Gerald R. Ford was a professional politician who tempered the practice of his trade’s deceits with innate decency. That was demonstrated to me on April 1, 1971, in an incident unique in my half-century as a Washington reporter.
I had been tipped that House Republican Leader Ford was performing a confidential mission at President Richard Nixon’s request: to ask Republican members of Congress how they would react to presidential clemency or even a pardon for Lt. William Calley, sentenced a day earlier for the murder of 22 Vietnamese civilians. I called Ford to ask whether Nixon had met with him to pursue that endeavor. Ford replied that was incorrect. I had covered Ford for 14 years, and I accepted his word.
Thirty minutes later, Ford called me back. "Bob, you asked me the wrong question," he said. He had not met with Nixon, but the president had phoned him from San Clemente to make the improper request. No news source ever bailed me out the way Ford did that day. But why did he not give me a straight answer in the first place?
The incident foretold ambivalence in Ford’s two-year presidency. Declaring after succeeding Nixon that "our long national nightmare is over," Ford soothed his troubled fellow citizens. The accidental president seemed on the brink of great achievements. In fact, his tenure was plagued by blunders and occasional pettiness.
Jerry Ford never would have been considered for the White House had it not been for successive forced resignations of a vice president and a president. He was not in the front line of Republican notables, and Nixon’s choice of him surprised even Ford’s closest House associates.
Calculating that Watergate never would bring him down, Nixon did not think he was picking a successor when he replaced the disgraced Spiro T. Agnew as vice president. Consequently, he passed over towering figures from opposite wings of the Republican Party, Nelson Rockefeller and Ronald Reagan. Nixon would have preferred John Connally, but his old congressional sidekick, Melvin Laird, convinced him that the Democratic turncoat could not be confirmed by Congress. Nixon picked Ford as somebody he could trust.
Ford, who never aspired to be president, was a man of the House concerned about arrogation of power by the executive branch at the expense of the legislative. He was the only president in my experience who entered the Oval Office wanting to shrink rather than expand powers of the office. In a conversation with him as vice president, Ford recommended to me "The Twilight of the Presidency" by George Reedy — an indictment of monarchial pretensions. Ford told me all recent presidents, including his hero Dwight D. Eisenhower, were guilty.
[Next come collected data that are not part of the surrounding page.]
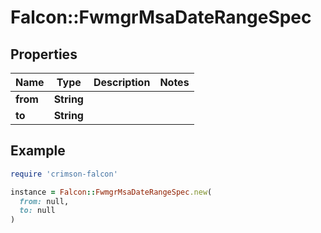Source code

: # Falcon::FwmgrMsaDateRangeSpec

## Properties

| Name | Type | Description | Notes |
| ---- | ---- | ----------- | ----- |
| **from** | **String** |  |  |
| **to** | **String** |  |  |

## Example

```ruby
require 'crimson-falcon'

instance = Falcon::FwmgrMsaDateRangeSpec.new(
  from: null,
  to: null
)
```


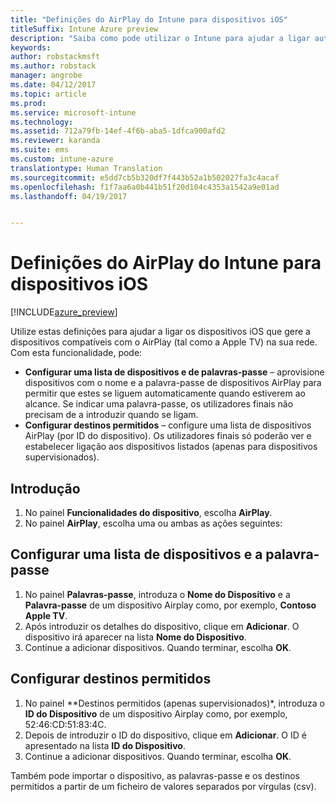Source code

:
 ```yaml
---
title: "Definições do AirPlay do Intune para dispositivos iOS"
titleSuffix: Intune Azure preview
description: "Saiba como pode utilizar o Intune para ajudar a ligar automaticamente os dispositivos iOS a dispositivos compatíveis com o AirPlay."
keywords: 
author: robstackmsft
ms.author: robstack
manager: angrobe
ms.date: 04/12/2017
ms.topic: article
ms.prod: 
ms.service: microsoft-intune
ms.technology: 
ms.assetid: 712a79fb-14ef-4f6b-aba5-1dfca900afd2
ms.reviewer: karanda
ms.suite: ems
ms.custom: intune-azure
translationtype: Human Translation
ms.sourcegitcommit: e5dd7cb5b320df7f443b52a1b502027fa3c4acaf
ms.openlocfilehash: f1f7aa6a0b441b51f20d104c4353a1542a9e01ad
ms.lasthandoff: 04/19/2017


---
```


# <a name="intune-airplay-settings-for-ios-devices"></a>Definições do AirPlay do Intune para dispositivos iOS

[!INCLUDE[azure_preview](../includes/azure_preview.md)]

Utilize estas definições para ajudar a ligar os dispositivos iOS que gere a dispositivos compatíveis com o AirPlay (tal como a Apple TV) na sua rede.
Com esta funcionalidade, pode:

- **Configurar uma lista de dispositivos e de palavras-passe** – aprovisione dispositivos com o nome e a palavra-passe de dispositivos AirPlay para permitir que estes se liguem automaticamente quando estiverem ao alcance. Se indicar uma palavra-passe, os utilizadores finais não precisam de a introduzir quando se ligam.
- **Configurar destinos permitidos** – configure uma lista de dispositivos AirPlay (por ID do dispositivo). Os utilizadores finais só poderão ver e estabelecer ligação aos dispositivos listados (apenas para dispositivos supervisionados).

## <a name="get-started"></a>Introdução

1. No painel **Funcionalidades do dispositivo**, escolha **AirPlay**.
2. No painel **AirPlay**, escolha uma ou ambas as ações seguintes:

## <a name="configure-a-device-and-password-list"></a>Configurar uma lista de dispositivos e a palavra-passe

1. No painel **Palavras-passe**, introduza o **Nome do Dispositivo** e a **Palavra-passe** de um dispositivo Airplay como, por exemplo, **Contoso Apple TV**.
2. Após introduzir os detalhes do dispositivo, clique em **Adicionar**. O dispositivo irá aparecer na lista **Nome do Dispositivo**.
3. Continue a adicionar dispositivos. Quando terminar, escolha **OK**.


## <a name="configure-allowed-destinations"></a>Configurar destinos permitidos

1. No painel **Destinos permitidos (apenas supervisionados)*, introduza o **ID do Dispositivo** de um dispositivo Airplay como, por exemplo, 52:46:CD:51:83:4C.
2. Depois de introduzir o ID do dispositivo, clique em **Adicionar**. O ID é apresentado na lista **ID do Dispositivo**.
3. Continue a adicionar dispositivos. Quando terminar, escolha **OK**.

Também pode importar o dispositivo, as palavras-passe e os destinos permitidos a partir de um ficheiro de valores separados por vírgulas (csv).



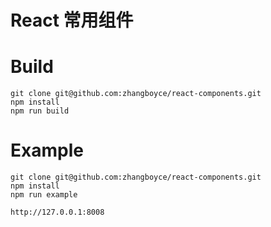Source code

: # React 常用组件


# Build

```
git clone git@github.com:zhangboyce/react-components.git
npm install
npm run build

```

# Example

```
git clone git@github.com:zhangboyce/react-components.git
npm install
npm run example

http://127.0.0.1:8008

```

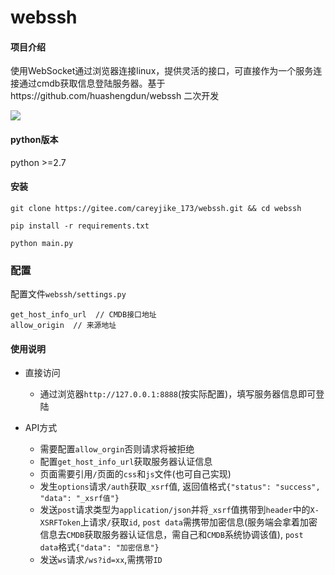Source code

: # webssh

#### 项目介绍
使用WebSocket通过浏览器连接linux，提供灵活的接口，可直接作为一个服务连接通过cmdb获取信息登陆服务器。基于https://github.com/huashengdun/webssh 二次开发

![](http://carey-akhack-com.oss-cn-hangzhou.aliyuncs.com/webssh/webssh.gif)

#### python版本

python >=2.7

#### 安装

```
git clone https://gitee.com/careyjike_173/webssh.git && cd webssh

pip install -r requirements.txt

python main.py
```

### 配置
配置文件`webssh/settings.py`

```
get_host_info_url  // CMDB接口地址
allow_origin  // 来源地址
```

#### 使用说明
 
- 直接访问  
  - 通过浏览器`http://127.0.0.1:8888`(按实际配置)，填写服务器信息即可登陆

- API方式
  - 需要配置`allow_orgin`否则请求将被拒绝
  - 配置`get_host_info_url`获取服务器认证信息
  - 页面需要引用`/`页面的`css`和`js`文件(也可自己实现)
  - 发生`options`请求`/auth`获取`_xsrf`值, 返回值格式`{"status": "success", "data": "_xsrf值"}`
  - 发送`post`请求类型为`application/json`并将`_xsrf`值携带到`header`中的`X-XSRFToken`上请求`/`获取`id`, `post data`需携带加密信息(服务端会拿着加密信息去`CMDB`获取服务器认证信息，需自己和`CMDB`系统协调该值), `post data`格式`{"data": "加密信息"}`
  - 发送`ws`请求`/ws?id=xx`,需携带`ID`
So, Ford tried to depict himself as an ordinary guy in the White House who toasted his own muffins for breakfast. His public support soared, but a weak president cannot maintain his popularity for long. He often seemed feckless (as in his WIN campaign to Whip Inflation Now) or powerless (as when Congress ended the Vietnam War with a Communist victory by cutting off funds to South Vietnam).
Ford’s years in power were turbulent and discordant. After his pardon of Nixon saved the nation the tribulation of a former president in the criminal dock, the country repudiated Ford in midterm elections where Democrats stretched their lead in the House to 145 seats. That guaranteed the Republican challenge by Ronald Reagan that nearly succeeded and gave Jimmy Carter a huge lead in the general election campaign.
Ford as president was burdened by a White House divided into feuding factions and by bad advice. He seemed more like Nixon than Ford in snubbing Nobel laureate Alexander Solzhenitsyn because Henry Kissinger contended that the great Russian novelist threatened U.S.-Soviet detente. Ford never connected with the anti-communist, tax-cutting and religious conservative ideology that soon would make Republicans the majority party for a generation.
A president whose reputation exceeded his record, Ford was more comfortable and popular during 30 years of retirement than in his 895 days in the Oval Office. He is fondly remembered not for his failed presidency, but for not becoming another Nixon as Nixon’s appointed successor.